The Future of Eye Tracking

 

November 22, 2000

 

 

 

What are you looking at? In the next couple of decades your computer may be able to answer that question. There are dozens of prototype systems currently under development in research institutions that are allowing their creators to visually interact with the PC in 2D and 3D ways never achieved before. Computer processing speeds are nearing the point where they are no longer the limiting factors for vision tracking, rather, the real limits deal directly with our ability to accomplish the implementation using an efficient physical mechanism. Potential applications travel far beyond interacting with a PC and into realms such as vehicle and aircraft steering, advertising, disability aid, MRI scanning, sociology study, controlling microscopes, remote control of robotics, and even following infant or animal eye activity. What might this technology look like? The final solution might be accomplished through a video camera embedded in glasses, a desktop camera, measurements of electric fields in contact lenses, measuring electric potential around the eye, or even with low powered eye scanning lasers. To make an accurate prediction about the look and feel of future eye tracking mechanisms, we will investigate the advantages and disadvantages of current prototypes and then discuss future enhancements that will usher in the new interface.

A popular approach is the use of video image analysis from a camera attached to a pair of glasses.
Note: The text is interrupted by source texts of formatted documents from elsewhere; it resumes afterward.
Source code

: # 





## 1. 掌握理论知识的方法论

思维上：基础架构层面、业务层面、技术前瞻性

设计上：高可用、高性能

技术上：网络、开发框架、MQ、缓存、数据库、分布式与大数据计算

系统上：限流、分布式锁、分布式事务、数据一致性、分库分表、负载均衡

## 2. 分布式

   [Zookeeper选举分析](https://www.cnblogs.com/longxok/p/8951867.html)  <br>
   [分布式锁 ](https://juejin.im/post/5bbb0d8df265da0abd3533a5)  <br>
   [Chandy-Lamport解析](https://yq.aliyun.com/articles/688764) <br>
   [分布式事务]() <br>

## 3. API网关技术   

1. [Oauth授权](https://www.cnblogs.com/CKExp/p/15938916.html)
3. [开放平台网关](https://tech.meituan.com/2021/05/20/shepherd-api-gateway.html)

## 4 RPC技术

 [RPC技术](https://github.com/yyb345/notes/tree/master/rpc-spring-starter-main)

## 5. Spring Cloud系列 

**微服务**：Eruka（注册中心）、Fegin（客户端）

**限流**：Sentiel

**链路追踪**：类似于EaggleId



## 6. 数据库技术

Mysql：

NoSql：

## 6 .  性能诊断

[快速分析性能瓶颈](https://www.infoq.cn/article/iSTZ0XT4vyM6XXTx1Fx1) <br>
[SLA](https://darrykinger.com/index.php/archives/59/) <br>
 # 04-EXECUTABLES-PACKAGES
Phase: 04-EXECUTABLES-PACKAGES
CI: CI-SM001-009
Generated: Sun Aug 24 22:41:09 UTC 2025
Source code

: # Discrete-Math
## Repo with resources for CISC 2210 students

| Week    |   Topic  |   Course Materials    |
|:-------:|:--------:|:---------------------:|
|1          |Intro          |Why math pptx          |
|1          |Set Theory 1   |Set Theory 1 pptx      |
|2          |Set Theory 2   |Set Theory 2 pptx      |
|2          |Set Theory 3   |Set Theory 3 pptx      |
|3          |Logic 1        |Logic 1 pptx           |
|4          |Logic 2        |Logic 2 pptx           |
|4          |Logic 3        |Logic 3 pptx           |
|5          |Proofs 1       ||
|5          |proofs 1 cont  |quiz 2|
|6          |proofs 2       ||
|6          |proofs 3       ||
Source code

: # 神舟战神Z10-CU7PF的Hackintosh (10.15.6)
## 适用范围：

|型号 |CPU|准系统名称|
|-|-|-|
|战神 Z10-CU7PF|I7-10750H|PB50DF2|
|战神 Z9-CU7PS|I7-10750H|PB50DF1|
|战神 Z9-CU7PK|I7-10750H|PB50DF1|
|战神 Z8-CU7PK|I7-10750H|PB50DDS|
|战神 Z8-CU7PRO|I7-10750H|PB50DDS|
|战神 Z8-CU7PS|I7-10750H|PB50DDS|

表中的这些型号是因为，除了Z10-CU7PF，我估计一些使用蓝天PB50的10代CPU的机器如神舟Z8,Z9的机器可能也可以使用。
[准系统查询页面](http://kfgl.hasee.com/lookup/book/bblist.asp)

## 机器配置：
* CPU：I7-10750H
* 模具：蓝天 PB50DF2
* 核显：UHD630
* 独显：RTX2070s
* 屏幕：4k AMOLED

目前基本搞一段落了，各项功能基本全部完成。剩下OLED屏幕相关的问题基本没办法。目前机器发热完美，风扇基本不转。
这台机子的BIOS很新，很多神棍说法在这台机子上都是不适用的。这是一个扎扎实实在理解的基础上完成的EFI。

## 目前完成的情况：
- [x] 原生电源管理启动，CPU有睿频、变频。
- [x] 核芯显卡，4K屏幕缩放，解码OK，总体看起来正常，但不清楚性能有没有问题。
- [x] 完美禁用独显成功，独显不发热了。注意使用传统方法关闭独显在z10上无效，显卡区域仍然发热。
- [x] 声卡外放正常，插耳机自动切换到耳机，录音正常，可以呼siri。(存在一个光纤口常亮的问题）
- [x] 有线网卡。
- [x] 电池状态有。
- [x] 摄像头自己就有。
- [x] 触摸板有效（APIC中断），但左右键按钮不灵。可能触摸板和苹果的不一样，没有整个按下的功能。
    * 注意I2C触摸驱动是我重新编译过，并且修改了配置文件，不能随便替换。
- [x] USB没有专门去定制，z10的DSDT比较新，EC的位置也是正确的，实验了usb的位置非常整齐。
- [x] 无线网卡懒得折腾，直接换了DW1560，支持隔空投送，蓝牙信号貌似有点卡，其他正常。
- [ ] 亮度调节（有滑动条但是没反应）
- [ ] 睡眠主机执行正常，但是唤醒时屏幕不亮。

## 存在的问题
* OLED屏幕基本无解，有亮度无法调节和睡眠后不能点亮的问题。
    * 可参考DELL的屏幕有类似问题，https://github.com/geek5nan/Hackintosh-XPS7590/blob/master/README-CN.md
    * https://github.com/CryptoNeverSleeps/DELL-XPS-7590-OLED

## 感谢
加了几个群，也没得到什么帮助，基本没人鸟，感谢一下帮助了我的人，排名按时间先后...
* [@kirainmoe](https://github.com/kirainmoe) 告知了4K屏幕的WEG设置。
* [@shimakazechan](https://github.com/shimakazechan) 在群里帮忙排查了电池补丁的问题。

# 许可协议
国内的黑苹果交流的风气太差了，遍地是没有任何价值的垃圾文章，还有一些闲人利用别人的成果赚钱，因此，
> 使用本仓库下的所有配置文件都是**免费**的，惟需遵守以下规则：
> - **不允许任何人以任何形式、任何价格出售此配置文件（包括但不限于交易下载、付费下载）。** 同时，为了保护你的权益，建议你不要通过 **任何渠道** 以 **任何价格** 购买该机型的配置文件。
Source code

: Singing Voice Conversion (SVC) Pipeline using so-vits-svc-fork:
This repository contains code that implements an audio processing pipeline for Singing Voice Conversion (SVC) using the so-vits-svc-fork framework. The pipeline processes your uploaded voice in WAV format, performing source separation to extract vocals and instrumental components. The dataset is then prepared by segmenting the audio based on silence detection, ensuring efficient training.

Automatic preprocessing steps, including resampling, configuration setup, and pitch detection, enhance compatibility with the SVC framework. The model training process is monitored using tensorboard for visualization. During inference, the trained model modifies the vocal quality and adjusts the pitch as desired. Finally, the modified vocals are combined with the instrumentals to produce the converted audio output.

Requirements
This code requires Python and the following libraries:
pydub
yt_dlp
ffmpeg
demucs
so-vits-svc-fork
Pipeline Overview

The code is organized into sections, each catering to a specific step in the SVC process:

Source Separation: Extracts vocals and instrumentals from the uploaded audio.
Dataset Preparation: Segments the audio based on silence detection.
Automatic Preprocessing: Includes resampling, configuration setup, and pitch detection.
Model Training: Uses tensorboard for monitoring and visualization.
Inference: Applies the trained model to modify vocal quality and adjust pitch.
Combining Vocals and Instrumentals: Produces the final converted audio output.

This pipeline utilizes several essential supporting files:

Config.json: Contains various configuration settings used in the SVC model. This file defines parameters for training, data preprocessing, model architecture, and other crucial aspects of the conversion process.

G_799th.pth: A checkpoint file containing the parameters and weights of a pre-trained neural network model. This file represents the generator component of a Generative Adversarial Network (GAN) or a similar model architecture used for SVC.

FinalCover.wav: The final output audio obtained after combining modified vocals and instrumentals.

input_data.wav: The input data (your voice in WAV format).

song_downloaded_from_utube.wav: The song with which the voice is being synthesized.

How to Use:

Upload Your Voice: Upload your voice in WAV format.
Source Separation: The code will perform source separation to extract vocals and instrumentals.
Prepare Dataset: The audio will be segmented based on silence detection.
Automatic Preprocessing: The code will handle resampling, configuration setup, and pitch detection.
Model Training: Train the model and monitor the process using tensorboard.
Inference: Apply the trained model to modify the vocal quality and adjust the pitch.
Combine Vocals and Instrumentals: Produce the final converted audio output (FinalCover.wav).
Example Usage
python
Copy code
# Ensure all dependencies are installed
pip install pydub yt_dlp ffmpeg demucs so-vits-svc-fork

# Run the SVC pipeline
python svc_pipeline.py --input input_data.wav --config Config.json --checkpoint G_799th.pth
Clemson University research is focused on providing a "gaze contingent virtual environment" through the use of a pair of head-mounted virtual reality, (VR), glasses. The hardware requirements of 8 MIPS processors with 8 gigs of RAM are large compared to today's standards, but within the next 20 years the equivalent will adorn the average desktop PC. The VR glasses are nothing new, however, contained within them is a small video camera that provides a video feed of user eye movement, (figure 1). The images are fed into the computer and the pupils locations are translated into tracing movements on a monitor. Since the end goal of the Clemson research is to create a system that will allow users to virtually view aircraft for visual inspection and job training, a three-dimensional world inside a cargo bay is used for experimentation, (figure 2).

Figure 1 Clemson University's VR eye tracking lab.

Figure 2. Clemson University's 3D cargo bay with a visual trace of the user's eye movements.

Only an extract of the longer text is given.